IN THE clever calculations men make about security and State, they
underestimate the power of human despair. But despair can be a deadly
weapon. When you lose faith that a system will protect and play fair by you,
it breeds fatal recklessness. It makes you abdicate from the rules that
cement human relations. Despair can turn you from citizen to perpetrator.
>From the hunted to the hunter.

>From 2006 to 2008, there was an escalating climate of terror in the country.
With terrifying regularity, bomb blasts went off in Hyderabad, Delhi,
Jaipur, Bengaluru, Ahmedabad. And finally, most brazenly, in Mumbai. But
Mumbai 26/11 was different: here the killers outed themselves: like a giant
game show gone horribly wrong, groups of young men in clear view of millions
went about with impunity shooting people down. The enemy was visible.
Tangible. They could be dealt with. With the other blasts, there was no one
to pin the crime on. And as bombs kept exploding and people kept dying,
fuelled by a media hungry for immediate answers and genuine citizens’
distress, a paranoia gripped the country.

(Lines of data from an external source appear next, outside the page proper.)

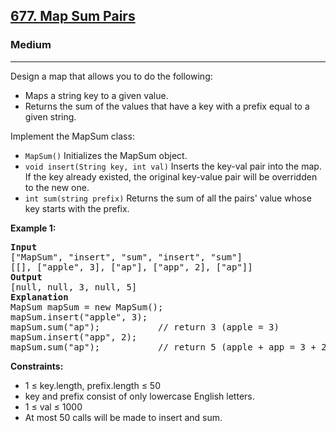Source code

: <h2><a href="https://leetcode.com/problems/map-sum-pairs/">677. Map Sum Pairs</a></h2>
<h3>Medium</h3>
<hr>
<p>Design a map that allows you to do the following:</p>
<ul>
<li>Maps a string key to a given value.</li>
<li>Returns the sum of the values that have a key with a prefix equal to a given string.</li>
</ul>
<p>Implement the MapSum class:</p>
<ul>
<li><code>MapSum()</code> Initializes the MapSum object.</li>
<li><code>void insert(String key, int val)</code> Inserts the key-val pair into the map. If the key already existed, the original key-value pair will be overridden to the new one.</li>
<li><code>int sum(string prefix)</code> Returns the sum of all the pairs' value whose key starts with the prefix.</li>
</ul>
<p><strong>Example 1:</strong></p>
<pre>
<strong>Input</strong>
["MapSum", "insert", "sum", "insert", "sum"]
[[], ["apple", 3], ["ap"], ["app", 2], ["ap"]]
<strong>Output</strong>
[null, null, 3, null, 5]
<strong>Explanation</strong>
MapSum mapSum = new MapSum();
mapSum.insert("apple", 3);  
mapSum.sum("ap");           // return 3 (apple = 3)
mapSum.insert("app", 2);    
mapSum.sum("ap");           // return 5 (apple + app = 3 + 2 = 5)
</pre>
<p><strong>Constraints:</strong></p>
<ul>
<li>1 ≤ key.length, prefix.length ≤ 50</li>
<li>key and prefix consist of only lowercase English letters.</li>
<li>1 ≤ val ≤ 1000</li>
<li>At most 50 calls will be made to insert and sum.</li>
</ul>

Hundreds of young Muslims were arrested. And within a few days — often
within a few hours — police and agencies, who had had insufficient knowledge
to preempt the blasts, began to hold press conferences on how they had
cracked the case. A triumphant line of deadly “masterminds” were trotted
out: Safdar Nagori, Maulana Haleem, Mufti Abu Bashar, Atif Ameen. Under
pressure to perform, the police hid behind short attention spans and a
confusing cocktail of Islamic proper nouns. They knew that neither the media
(rushing off to its latest story) nor ordinary citizens were interested in
the details. No one wanted veracity. Everyone only wanted the illusion of
security and ‘action taken’. The few human rights groups and media outfits
who raised flags about false arrests and gaps in police logic were scorned
as ‘anti-national’. Or doctrinaire liberals.

The larger point was missed. It is no one’s case that those who plant bombs
should go unpunished. Those of us raising flags had only two simple
arguments to make. One, take the long route, catch the genuine culprits,
remain constitutional: that is the only way to be really secure. Two: do not
make false arrests and breed fresh despair, triggering new cycles of hate
and revenge. If you corrupt a system entirely, people will abdicate from it.
And black despair can be a deadly weapon.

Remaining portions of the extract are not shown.